Some people stood in the center aisle to pose for photos, with the band — comprising Richter, members of the American Contemporary Music Ensemble and the soprano Grace Davidson — visible behind them. Spring Studios’ floor-to-ceiling windows offered the cityscape as an alluring backdrop for pajama-clad selfies. For some reason, water wasn’t available at the bar.

I put away my notebook and tried to listen to “Sleep” as Richter intended. For the first half-hour, it was just him at the piano, playing a slow, pulsing lullaby. His rhythmic precision was admirable, given that his score was just stretches of whole notes; he played with the focus of a dyed-in-the-wool minimalist.

Composers from that movement were Richter’s earliest inspirations. As a boy in small-town Britain in the 1970s, he would get records from his family’s milkman, an artist who was tapped into the music of La Monte Young, Terry Riley and Philip Glass. He fell in love with Satie’s furniture music, and, eventually, the ambient soundscapes of Brian Eno.

All of this factored into “Sleep,” which was first released in 2015. But the piece is also an homage to Bach’s “Goldberg” Variations. (The two works have the same number of sections.) While aware that the piece’s origin story is apocryphal, Richter was intrigued that the “Goldbergs” were supposedly written for a count with insomnia.

Bach, it needs be said, this ain’t. “Sleep” is rife with the hallmarks of Richter’s style: a clarity that can seem like superficiality; an earnestness and emotionality that often come off as more ersatz and manipulative than personal. And it’s difficult to buy into an eight-hour exercise in mindfulness when, against Richter’s best intentions, it opened itself to being more of a social media sensation.

Asked whether the performance could fall victim to the very thing it was trying to resist, Richter said, “It’s fraught with ironies.” But he said he also hoped that the piece could help a community build toward “a silence.”

Silence did reign in the middle of the night, when the piece reached its enchanting apex. Around me people slept, or lay awake as if in a trance. The lofts and office towers of Tribeca rested, too. There were no stars in the sky, but the lights twinkled in the choppy waves of the Hudson River.

I fell asleep, and dreamed that someone was walking among the mattresses, handing out water.

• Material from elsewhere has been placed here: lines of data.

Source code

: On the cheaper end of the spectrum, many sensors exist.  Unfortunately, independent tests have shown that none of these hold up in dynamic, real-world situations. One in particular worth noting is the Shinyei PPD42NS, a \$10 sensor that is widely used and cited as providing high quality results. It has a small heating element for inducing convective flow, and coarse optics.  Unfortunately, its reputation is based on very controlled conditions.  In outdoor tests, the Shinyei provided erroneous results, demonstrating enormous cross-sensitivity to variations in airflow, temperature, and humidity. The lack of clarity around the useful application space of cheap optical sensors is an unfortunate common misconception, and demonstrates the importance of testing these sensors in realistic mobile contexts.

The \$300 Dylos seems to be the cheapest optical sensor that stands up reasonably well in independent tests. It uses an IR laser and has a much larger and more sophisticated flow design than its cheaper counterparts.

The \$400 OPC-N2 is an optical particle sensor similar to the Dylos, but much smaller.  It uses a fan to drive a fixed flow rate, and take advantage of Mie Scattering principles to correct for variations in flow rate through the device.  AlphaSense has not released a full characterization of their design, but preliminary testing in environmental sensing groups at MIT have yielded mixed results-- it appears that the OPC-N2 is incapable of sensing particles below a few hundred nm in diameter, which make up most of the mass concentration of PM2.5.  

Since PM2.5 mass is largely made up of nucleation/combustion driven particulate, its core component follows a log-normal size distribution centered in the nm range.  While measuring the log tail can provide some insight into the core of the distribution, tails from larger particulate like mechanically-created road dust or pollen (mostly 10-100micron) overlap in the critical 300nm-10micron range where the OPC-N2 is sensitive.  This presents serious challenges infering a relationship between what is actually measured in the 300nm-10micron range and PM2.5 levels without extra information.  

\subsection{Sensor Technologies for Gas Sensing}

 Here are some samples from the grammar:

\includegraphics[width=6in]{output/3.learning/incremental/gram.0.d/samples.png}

Around 5:30 in the morning, the sun began to rise, gradually filling the room with light as the “Sleep” orchestra played obvious music to match it: an increasingly loud, radiant major chord. If the earlier lullaby music had been purposefully low and mantralike, based on scientific research into what puts us to sleep, this gentle reveille also had an experimental basis: Higher frequencies wake us up.

As people awoke, they grabbed their phones to capture the sunrise. A couple kissed and said good morning, as if at home and not surrounded by 100 strangers.

“Sleep” ended with a fade-out, immediately followed by the voice of a Beautyrest staff doctor, guiding the audience through meditation with the phlegmatic voice “Saturday Night Live” actors use to parody NPR.

“Our motivation resets over the course of the symphony of the night,” she said. “What will you do today? What will you achieve today?”

It was difficult not to feel cynical as I walked out of the performance — the break from being sold stuff that I’d been promised — to have Beautyrest representatives handing me branded energy drinks.

But then I met John Carl and Mary VandeRiet, two 30-something filmmakers. They had been awake most of the night, thinking it a waste to sleep through something so transcendental and peaceful. VandeRiet said that she had never seen musicians onstage “so entirely connected to the music.”

“It was just perfect,” she said.

Indeed, during the performance Carl had asked VandeRiet to marry him.

“We’ve listened to this album as we’ve slept,” he said. “We’ve listened to it at important moments in our lives. I had to do this.”